Digesting What The Fed Said And Did, And How It Will Impact Lending
The Fed met last week and did not signal a rate decrease. “Look at the state of the economy,” Fed Chair Jerome Powell said. “The labor work is solid, inflation is low. We can afford to be patient as things unfold. There’s no real cost to our waiting at this point.” Now that this news has settled in, here is how insiders see it impacting lending going forward:
Dr. Selma Hepp, Cotality’s Chief Economist, says, “Fed officials are signaling a wait-and-see approach to the impact global trade uncertainties will have on the US economy. The Fed is trying to straddle keeping inflation moving towards the target and ensuring employment doesn’t cool considerably more – not an easy task given the current policy context. One thing is for certain, interest rates are highly unlikely to dip down to 2021 levels, when rates hovered around 3%. We foresee a 6% mortgage rate, or higher, to be the new normal for the 30-year fixed mortgage for the next two years.”

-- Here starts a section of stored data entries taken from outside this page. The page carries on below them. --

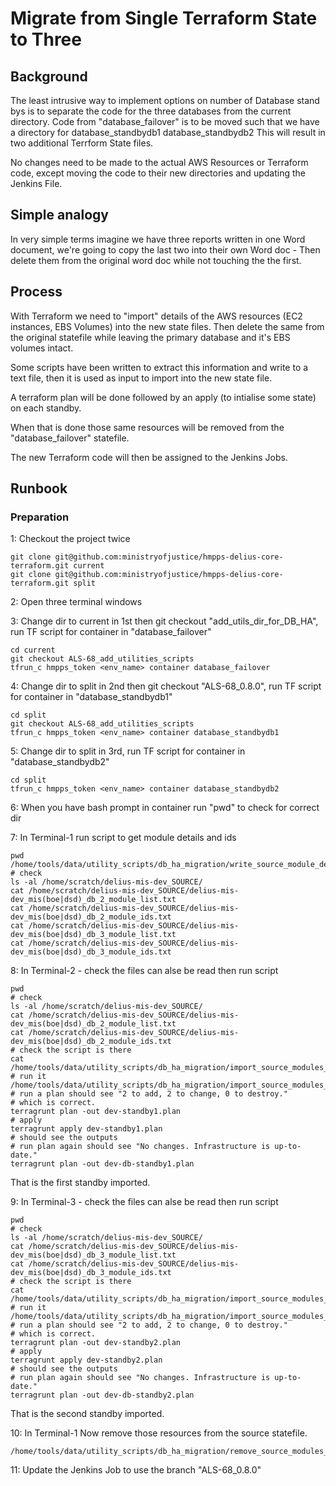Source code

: # Migrate from Single Terraform State to Three

## Background

The least intrusive way to implement options on number of Database stand bys is
to separate the code for the three databases from the current directory.
Code from "database_failover" is to be moved such that we have a directory for
database_standbydb1
database_standbydb2
This will result in two additional Terrform State files.

No changes need to be made to the actual AWS Resources or Terraform code, except moving the code to their new directories and updating the Jenkins File.

## Simple analogy

In very simple terms imagine we have three reports written in one Word document, we're going to copy the last two into their own Word doc - Then delete them from the original word doc while not touching the the first.

## Process

With Terraform we need to "import" details of the AWS resources (EC2 instances, EBS Volumes) into the new state files.
Then delete the same from the original statefile while leaving the primary database and it's EBS volumes intact.

Some scripts have been written to extract this information and write to a text file, then it is used as input to import into the new state file.

A terraform plan will be done followed by an apply (to intialise some state) on each standby.

When that is done those same resources will be removed from the "database_failover" statefile.

The new Terraform code will then be assigned to the Jenkins Jobs.

## Runbook

### Preparation

1: Checkout the project twice

```
git clone git@github.com:ministryofjustice/hmpps-delius-core-terraform.git current
git clone git@github.com:ministryofjustice/hmpps-delius-core-terraform.git split
```
2: Open three terminal windows

3: Change dir to current in 1st then git checkout "add_utils_dir_for_DB_HA", run TF script for container in "database_failover"
```
cd current
git checkout ALS-68_add_utilities_scripts
tfrun_c hmpps_token <env_name> container database_failover
```

4: Change dir to split in 2nd then git checkout "ALS-68_0.8.0", run TF script for container in "database_standbydb1"
```
cd split
git checkout ALS-68_add_utilities_scripts
tfrun_c hmpps_token <env_name> container database_standbydb1
```

5: Change dir to split in 3rd, run TF script for container in "database_standbydb2"
```
cd split
tfrun_c hmpps_token <env_name> container database_standbydb2
```

6: When you have bash prompt in container run "pwd" to check for correct dir

7: In Terminal-1 run script to get module details and ids
```
pwd
/home/tools/data/utility_scripts/db_ha_migration/write_source_module_details.sh
# check
ls -al /home/scratch/delius-mis-dev_SOURCE/
cat /home/scratch/delius-mis-dev_SOURCE/delius-mis-dev_mis(boe|dsd)_db_2_module_list.txt
cat /home/scratch/delius-mis-dev_SOURCE/delius-mis-dev_mis(boe|dsd)_db_2_module_ids.txt
cat /home/scratch/delius-mis-dev_SOURCE/delius-mis-dev_mis(boe|dsd)_db_3_module_list.txt
cat /home/scratch/delius-mis-dev_SOURCE/delius-mis-dev_mis(boe|dsd)_db_3_module_ids.txt
```

8: In Terminal-2  - check the files can alse be read then run script
```
pwd
# check
ls -al /home/scratch/delius-mis-dev_SOURCE/
cat /home/scratch/delius-mis-dev_SOURCE/delius-mis-dev_mis(boe|dsd)_db_2_module_list.txt
cat /home/scratch/delius-mis-dev_SOURCE/delius-mis-dev_mis(boe|dsd)_db_2_module_ids.txt
# check the script is there
cat /home/tools/data/utility_scripts/db_ha_migration/import_source_modules_to_new_state.sh
# run it
/home/tools/data/utility_scripts/db_ha_migration/import_source_modules_to_new_state.sh
# run a plan should see "2 to add, 2 to change, 0 to destroy."
# which is correct.
terragrunt plan -out dev-standby1.plan
# apply
terragrunt apply dev-standby1.plan
# should see the outputs
# run plan again should see "No changes. Infrastructure is up-to-date."
terragrunt plan -out dev-db-standby1.plan
```
That is the first standby imported.

9: In Terminal-3  - check the files can alse be read then run script
```
pwd
# check
ls -al /home/scratch/delius-mis-dev_SOURCE/
cat /home/scratch/delius-mis-dev_SOURCE/delius-mis-dev_mis(boe|dsd)_db_3_module_list.txt
cat /home/scratch/delius-mis-dev_SOURCE/delius-mis-dev_mis(boe|dsd)_db_3_module_ids.txt
# check the script is there
cat /home/tools/data/utility_scripts/db_ha_migration/import_source_modules_to_new_state.sh
# run it
/home/tools/data/utility_scripts/db_ha_migration/import_source_modules_to_new_state.sh
# run a plan should see "2 to add, 2 to change, 0 to destroy."
# which is correct.
terragrunt plan -out dev-standby2.plan
# apply
terragrunt apply dev-standby2.plan
# should see the outputs
# run plan again should see "No changes. Infrastructure is up-to-date."
terragrunt plan -out dev-db-standby2.plan
```
That is the second standby imported.

10: In Terminal-1 Now remove those resources from the source statefile.
```
/home/tools/data/utility_scripts/db_ha_migration/remove_source_modules_from_source_state.sh
```

11: Update the Jenkins Job to use the branch "ALS-68_0.8.0"
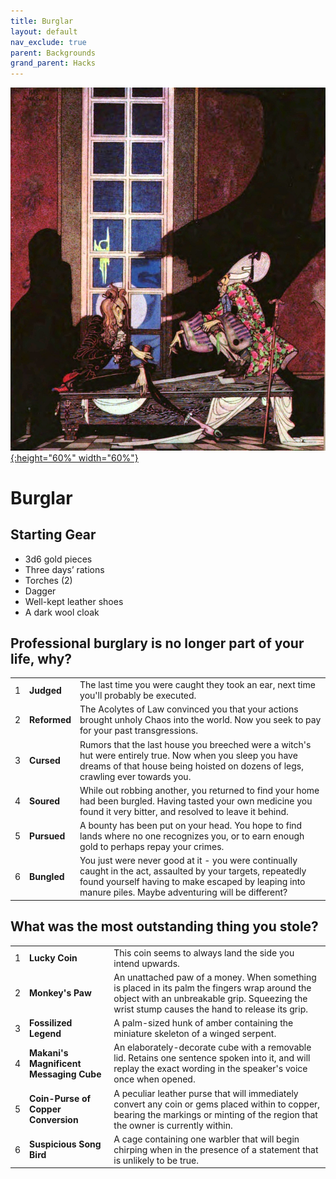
 ```yaml
---
title: Burglar
layout: default
nav_exclude: true
parent: Backgrounds
grand_parent: Hacks
---
```


[![Alt text](/img/backgrounds/burglar.jpg "East of the Sun and West of the Moon, illustrated by Kay Nielsen"){:height="60%" width="60%"}](/img/backgrounds/burglar.jpg)

# Burglar

## Starting Gear

- 3d6 gold pieces
- Three days’ rations
- Torches (2)
- Dagger
- Well-kept leather shoes
- A dark wool cloak

## Professional burglary is no longer part of your life, why?

|      |              |                                                              |
| ---- | ------------ | ------------------------------------------------------------ |
| 1    | **Judged**   | The last time you were caught they took an ear, next time you'll probably be executed. |
| 2    | **Reformed** | The Acolytes of Law convinced you that your actions brought unholy Chaos into the world. Now you seek to pay for your past transgressions. |
| 3    | **Cursed**   | Rumors that the last house you breeched were a witch's hut were entirely true. Now when you sleep you have dreams of that house being hoisted on dozens of legs, crawling ever towards you. |
| 4    | **Soured**   | While out robbing another, you returned to find your home had been burgled. Having tasted your own medicine you found it very bitter, and resolved to leave it behind. |
| 5    | **Pursued**  | A bounty has been put on your head. You hope to find lands where no one recognizes you, or to earn enough gold to perhaps repay your crimes. |
| 6    | **Bungled**  | You just were never good at it - you were continually caught in the act, assaulted by your targets, repeatedly found yourself having to make escaped by leaping into manure piles. Maybe adventuring will be different? |



## What was the most outstanding thing you stole?

|      |                                         |                                                              |
| ---- | --------------------------------------- | ------------------------------------------------------------ |
| 1    | **Lucky Coin**                          | This coin seems to always land the side you intend upwards.  |
| 2    | **Monkey's Paw**                        | An unattached paw of a money. When something is placed in its palm the fingers wrap around the object with an unbreakable grip. Squeezing the wrist stump causes the hand to release its grip. |
| 3    | **Fossilized Legend**                   | A palm-sized hunk of amber containing the miniature skeleton of a winged serpent. |
| 4    | **Makani's Magnificent Messaging Cube** | An elaborately-decorate cube with a removable lid. Retains one sentence spoken into it, and will replay the exact wording in the speaker's voice once when opened. |
| 5    | **Coin-Purse of Copper Conversion**     | A peculiar leather purse that will immediately convert any coin or gems placed within to copper, bearing the markings or minting of the region that the owner is currently within. |
| 6    | **Suspicious Song Bird**                | A cage containing one warbler that will begin chirping when in the presence of a statement that is unlikely to be true. |
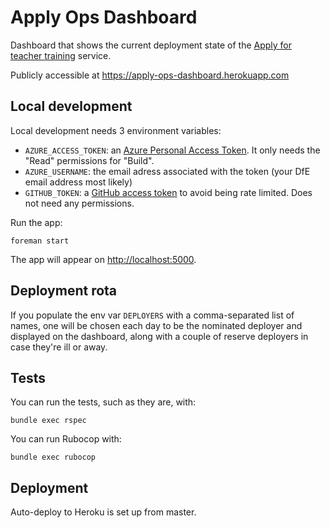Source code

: # Apply Ops Dashboard

Dashboard that shows the current deployment state of the [Apply for teacher training](https://github.com/DFE-Digital/apply-for-postgraduate-teacher-training) service.

Publicly accessible at <https://apply-ops-dashboard.herokuapp.com>

## Local development

Local development needs 3 environment variables:

- `AZURE_ACCESS_TOKEN`: an [Azure Personal Access Token](https://dfe-ssp.visualstudio.com/_usersSettings/tokens). It only needs the "Read" permissions for "Build".
- `AZURE_USERNAME`: the email adress associated with the token (your DfE email address most likely)
- `GITHUB_TOKEN`: a [GitHub access token](https://github.com/settings/tokens/new) to avoid being rate limited. Does not need any permissions.

Run the app:

```
foreman start
```

The app will appear on <http://localhost:5000>.

## Deployment rota

If you populate the env var `DEPLOYERS` with a comma-separated list of names,
one will be chosen each day to be the nominated deployer and displayed on the
dashboard, along with a couple of reserve deployers in case they're ill or
away.

## Tests

You can run the tests, such as they are, with:

```
bundle exec rspec
```

You can run Rubocop with:

```
bundle exec rubocop
```

## Deployment

Auto-deploy to Heroku is set up from master.
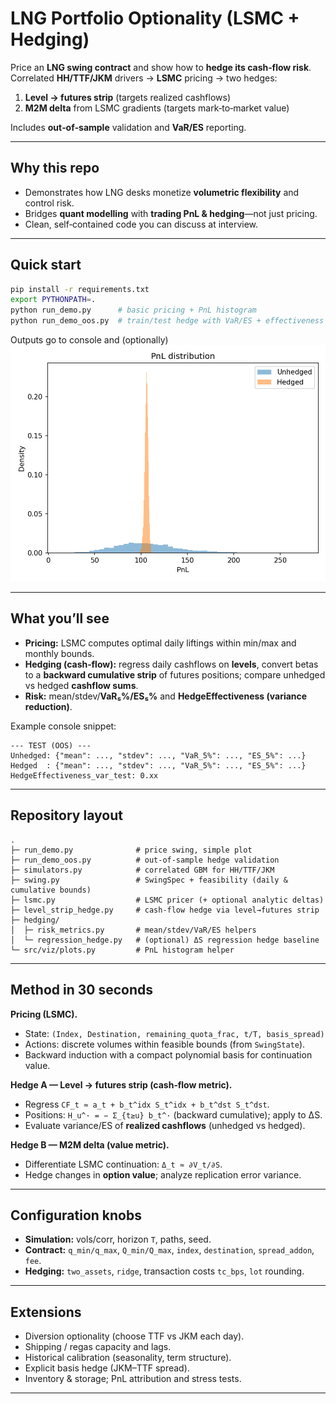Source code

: # LNG Portfolio Optionality (LSMC + Hedging)

Price an **LNG swing contract** and show how to **hedge its cash‑flow risk**.
Correlated **HH/TTF/JKM** drivers → **LSMC** pricing → two hedges:

1. **Level → futures strip** (targets realized cashflows)
2. **M2M delta** from LSMC gradients (targets mark‑to‑market value)

Includes **out‑of‑sample** validation and **VaR/ES** reporting.

---

## Why this repo

* Demonstrates how LNG desks monetize **volumetric flexibility** and control risk.
* Bridges **quant modelling** with **trading PnL & hedging**—not just pricing.
* Clean, self‑contained code you can discuss at interview.

---

## Quick start

```bash
pip install -r requirements.txt
export PYTHONPATH=.
python run_demo.py      # basic pricing + PnL histogram
python run_demo_oos.py  # train/test hedge with VaR/ES + effectiveness
```

Outputs go to console and (optionally) ![PnL distribution](pnl_hist.png)

---

## What you’ll see

* **Pricing:** LSMC computes optimal daily liftings within min/max and monthly bounds.
* **Hedging (cash‑flow):** regress daily cashflows on **levels**, convert betas to a **backward cumulative strip** of futures positions; compare unhedged vs hedged **cashflow sums**.
* **Risk:** mean/stdev/**VaR₅%/ES₅%** and **HedgeEffectiveness (variance reduction)**.

Example console snippet:

```text
--- TEST (OOS) ---
Unhedged: {"mean": ..., "stdev": ..., "VaR_5%": ..., "ES_5%": ...}
Hedged  : {"mean": ..., "stdev": ..., "VaR_5%": ..., "ES_5%": ...}
HedgeEffectiveness_var_test: 0.xx
```

---

## Repository layout

```
.
├─ run_demo.py              # price swing, simple plot
├─ run_demo_oos.py          # out‑of‑sample hedge validation
├─ simulators.py            # correlated GBM for HH/TTF/JKM
├─ swing.py                 # SwingSpec + feasibility (daily & cumulative bounds)
├─ lsmc.py                  # LSMC pricer (+ optional analytic deltas)
├─ level_strip_hedge.py     # cash‑flow hedge via level→futures strip
├─ hedging/
│  ├─ risk_metrics.py       # mean/stdev/VaR/ES helpers
│  └─ regression_hedge.py   # (optional) ΔS regression hedge baseline
└─ src/viz/plots.py         # PnL histogram helper
```

---

## Method in 30 seconds

**Pricing (LSMC).**

* State: `(Index, Destination, remaining_quota_frac, t/T, basis_spread)`
* Actions: discrete volumes within feasible bounds (from `SwingState`).
* Backward induction with a compact polynomial basis for continuation value.

**Hedge A — Level → futures strip (cash‑flow metric).**

* Regress `CF_t ≈ a_t + b_t^idx S_t^idx + b_t^dst S_t^dst`.
* Positions: `H_u^· = − Σ_{t≥u} b_t^·` (backward cumulative); apply to ΔS.
* Evaluate variance/ES of **realized cashflows** (unhedged vs hedged).

**Hedge B — M2M delta (value metric).**

* Differentiate LSMC continuation: `Δ_t ≈ ∂V_t/∂S`.
* Hedge changes in **option value**; analyze replication error variance.

---

## Configuration knobs

* **Simulation:** vols/corr, horizon `T`, paths, seed.
* **Contract:** `q_min/q_max`, `Q_min/Q_max`, `index`, `destination`, `spread_addon`, `fee`.
* **Hedging:** `two_assets`, `ridge`, transaction costs `tc_bps`, `lot` rounding.

---

## Extensions

* Diversion optionality (choose TTF vs JKM each day).
* Shipping / regas capacity and lags.
* Historical calibration (seasonality, term structure).
* Explicit basis hedge (JKM–TTF spread).
* Inventory & storage; PnL attribution and stress tests.

---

”The best-case scenario for mortgage rates is to hover just above the 6% mark for the next two years,” agreed Victor Kuznetsov, Co-Founder and Managing Director of Imperial Fund Asset Management. “The average American household has adopted a wait-and-see strategy regarding mortgage rates, as they also seek to reduce their monthly consumer spending, amid current economic uncertainty. The good news is that employment and home prices remain strong, so families will be in a better position to buy or refinance a home in the coming months, especially if rates dip below 6%.”
So, what does this mean for the mortgage industry this year? “Due to inflation still running higher than expected, mortgage rates are likely to remain flat through the summer housing market,” predicted Ryan Marshall, CEO of Voxtur. “Furthermore, with continued uncertainty surrounding tariffs and their impact on the global economy, the bond market is facing increased volatility, which is having a destabilizing effect on mortgage investments in the secondary market. Heading into the Fall, if inflation cools as expected, mortgage rates will begin to dip slowly and steadily, finishing out 2025 around 6%.”